== DESCRIPTION OF THE TASK ==
Could you restate the entries below word for word and leave out the pictures?

== DATA SECTION ==
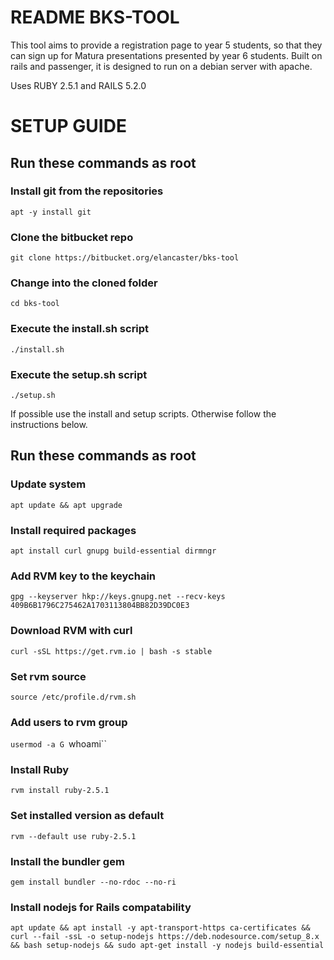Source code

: # README BKS-TOOL

This tool aims to provide a registration page to year 5 students, so that they
can sign up for Matura presentations presented by year 6 students. Built on
rails and passenger, it is designed to run on a debian server with apache.

Uses RUBY 2.5.1 and RAILS 5.2.0

# SETUP GUIDE
## Run these commands as root
### Install git from the repositories
`apt -y install git`
### Clone the bitbucket repo
`git clone https://bitbucket.org/elancaster/bks-tool`
### Change into the cloned folder
`cd bks-tool`
### Execute the install.sh script
`./install.sh`
### Execute the setup.sh script
`./setup.sh`

If possible use the install and setup scripts. Otherwise follow the instructions
below.
## Run these commands as root
### Update system
`apt update && apt upgrade`
### Install required packages
`apt install curl gnupg build-essential dirmngr`
### Add RVM key to the keychain
`gpg --keyserver hkp://keys.gnupg.net --recv-keys 409B6B1796C275462A1703113804BB82D39DC0E3`
### Download RVM with curl
`curl -sSL https://get.rvm.io | bash -s stable`
### Set rvm source
`source /etc/profile.d/rvm.sh`
### Add users to rvm group
`usermod -a G `whoami``
### Install Ruby
`rvm install ruby-2.5.1`
### Set installed version as default
`rvm --default use ruby-2.5.1`
### Install the bundler gem
`gem install bundler --no-rdoc --no-ri`
### Install nodejs for Rails compatability
`apt update && apt install -y apt-transport-https ca-certificates && curl --fail -ssL -o setup-nodejs https://deb.nodesource.com/setup_8.x && bash setup-nodejs && sudo apt-get install -y nodejs build-essential`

== EXERCISE RESPONSE ==
Source code

: # README BKS-TOOL

This tool aims to provide a registration page to year 5 students, so that they
can sign up for Matura presentations presented by year 6 students. Built on
rails and passenger, it is designed to run on a debian server with apache.

Uses RUBY 2.5.1 and RAILS 5.2.0

# SETUP GUIDE
## Run these commands as root
### Install git from the repositories
`apt -y install git`
### Clone the bitbucket repo
`git clone https://bitbucket.org/elancaster/bks-tool`
### Change into the cloned folder
`cd bks-tool`
### Execute the install.sh script
`./install.sh`
### Execute the setup.sh script
`./setup.sh`

If possible use the install and setup scripts. Otherwise follow the instructions
below.
## Run these commands as root
### Update system
`apt update && apt upgrade`
### Install required packages
`apt install curl gnupg build-essential dirmngr`
### Add RVM key to the keychain
`gpg --keyserver hkp://keys.gnupg.net --recv-keys 409B6B1796C275462A1703113804BB82D39DC0E3`
### Download RVM with curl
`curl -sSL https://get.rvm.io | bash -s stable`
### Set rvm source
`source /etc/profile.d/rvm.sh`
### Add users to rvm group
`usermod -a G `whoami``
### Install Ruby
`rvm install ruby-2.5.1`
### Set installed version as default
`rvm --default use ruby-2.5.1`
### Install the bundler gem
`gem install bundler --no-rdoc --no-ri`
### Install nodejs for Rails compatability
`apt update && apt install -y apt-transport-https ca-certificates && curl --fail -ssL -o setup-nodejs https://deb.nodesource.com/setup_8.x && bash setup-nodejs && sudo apt-get install -y nodejs build-essential`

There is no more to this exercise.